Sınırlarımızda gerçekleşen ve ölümden kaçan insanların sığındığı ülke olarak terörle mücadele bakımından yeni bir zihniyete gereksinimimiz olduğu açıktır. Özellikle Ortadoğu’da yaşanan savaşlar, kan ve insanların gördüğü zulüm karşısında; silahlı eylemleri ve terörün tanımını yeniden düşünmek gerekiyor.
Birleşmiş Milletler Genel Kurulu terör eylemlerini; " insan haklarını, temel özgürlükleri ve demokrasiyi yıkma amacı güden, Devletlerin toprak bütünlüğünü ve güvenliğini tehdit eden, meşru olarak kurulmuş Hükümetleri istikrarsızlığa uğratan, çoğulcu sivil toplumu tehlikeye atan ve Devletlerin ekonomik ve sosyal kalkınması üzerinde olumsuz sonuçlar doğuran faaliyetler" ( 17.12.1999. Karar No. 54/164) olarak tanımlamıştır.
Terör eylemlerinin faili, düzenleyicisi ve maddi destekçisi olduğundan şüphelenilen kişilerin mahkeme önüne çıkartılması bütün devletlerin yükümlülüğüdür (12 Eylül 2011 BM Güvenlik Konseyi'nin 1368 sayılı kararı). Güvenlik Konseyi, bu amaçla devletleri acilen işbirliğine çağırmıştır. Bu çağrı gereği Devletler, terörü yaratan nedenleri ortadan kaldırmak için çaba göstermelidir.
Devletlerin asli görevinin, kendi halklarını “olası terör eylemlerine karşı korumak olduğunu" vurgulayan Avrupa Konseyi Bakanlar Komitesinin 11 Temmuz 2002 tarihli 804. toplantısında kabul edilen "İnsan Hakları ve Terörle Mücadele Hakkındaki İlkeler" hakkındaki tavsiye kararı, terörle mücadelede önemli bir siyasi/hukuki belgedir.
Terör büyük bir sorun olsa dahi; insan haklarının, hukukun üstünlüğünün ve çoğulcu demokrasinin korunması gerekir. Olağanüstü her yönetim ve tercih edilen güvenlik tedbirinin hukuka aykırı her uygulaması, özgürlüklerden adım adım vazgeçmek demektir.

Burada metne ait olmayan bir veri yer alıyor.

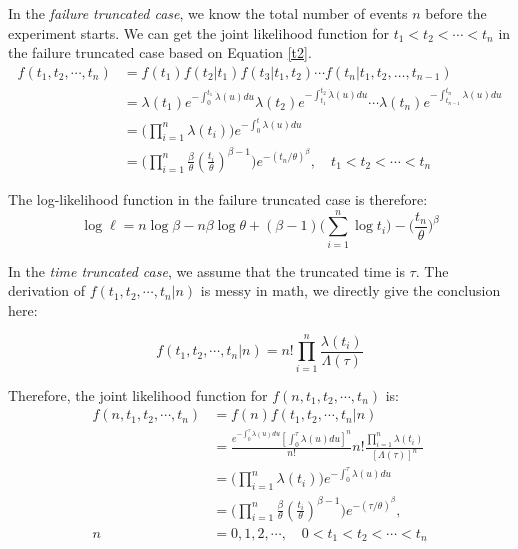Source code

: \documentclass[12pt]{book}
\numberwithin{equation}{chapter}
\begin{document}
In the \emph{failure truncated case}, we know the total number of events \(n\) before the experiment starts. We can get the joint likelihood function for \(t_1 < t_2 < \cdots < t_n\) in the failure truncated case based on Equation \ref{t2}.
\begin{equation}\label{pdfn}
\begin{aligned}
f(t_1, t_2, \cdots, t_n) & = f(t_1)f(t_2|t_1)f(t_3|t_1, t_2) \cdots f(t_n|t_1, t_2, \dots, t_{n - 1}) \\
& = \lambda (t_1)e^{-\int_{0}^{t_1} \dot \lambda (u)du}\lambda (t_2)e^{-\int_{t_1}^{t_2} \dot \lambda (u)du}\cdots\lambda (t_n)e^{-\int_{t_{n-1}}^{t_n}\lambda (u)du}\\
& = \Big(\prod_{i=1}^n\lambda(t_i)\Big)e^{-\int_0^t\lambda(u)du}\\
& = \Big(\prod_{i=1}^n\frac{\beta}{\theta}(\frac{t_i}{\theta})^{\beta - 1}\Big)e^{-(t_n/\theta)^\beta}, \quad t_1 < t_2 < \cdots < t_n
\end{aligned}
\end{equation}

The log-likelihood function in the failure truncated case is therefore:
\[\log \ell = n\log\beta - n\beta\log\theta + (\beta - 1)\bigg(\sum_{i=1}^n\log t_i\bigg) - \Big(\frac{t_n}{\theta}\Big)^\beta\]

In the \emph{time truncated case}, we assume that the truncated time is \(\tau\). The derivation of \(f(t_1, t_2, \cdots, t_n|n)\) is messy in math, we directly give the conclusion here:

\[f(t_1, t_2, \cdots, t_n|n) = n!\prod_{i=1}^n\frac{\lambda(t_i)}{\Lambda(\tau)}\]

Therefore, the joint likelihood function for \(f(n, t_1, t_2, \cdots, t_n)\) is:
\begin{equation}\label{pdftau}
\begin{aligned}
f(n, t_1, t_2, \cdots, t_n) & = f(n)f(t_1, t_2, \cdots, t_n|n)\\
& = \frac{e^{-\int_0^\tau \lambda(u)du}[\int_0^\tau \lambda(u)du]^n}{n!}n!\frac{\prod_{i=1}^n\lambda(t_i)}{[\Lambda(\tau)]^n}\\
& = \Big(\prod_{i=1}^n\lambda(t_i) \Big)e^{-\int_0^\tau \lambda(u)du}\\
& = \Big(\prod_{i=1}^n\frac{\beta}{\theta}(\frac{t_i}{\theta})^{\beta - 1} \Big)e^{-(\tau/\theta)^\beta},\\ 
n & = 0, 1, 2, \cdots, \quad  0 < t_1 < t_2 < \cdots < t_n
\end{aligned}
\end{equation}
\end{document}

Avrupa Konseyi terörle mücadele alanında üç temel unsuru esas alır. İlki terörle mücadele alanında hukuki çalışmaları güçlendirmektir. İkincisi ise temel değerleri terör eylemleri karşısında koruma altına almaktır ve son unsur ise terörün sebeplerine yönelmektir.
Avrupa Konseyi hukuki çalışmaları koordine etmek amacıyla iki hükümetler arası uzmanlar komitesi kurmuştur. 2011 yılında Terörün Önlenmesine Dair Avrupa Sözleşmesini güncellemek ve Avrupa Konseyi’nin yeni hareket önceliklerini tespit etmek amacıyla kurulmuş olan “Uluslararası Çok Yönlü Terörle Mücadele Grubu” (GMT) ve 2003 yılında GMT’nin yerini alan Terör Uzmanları Komitesi (CODEXETER).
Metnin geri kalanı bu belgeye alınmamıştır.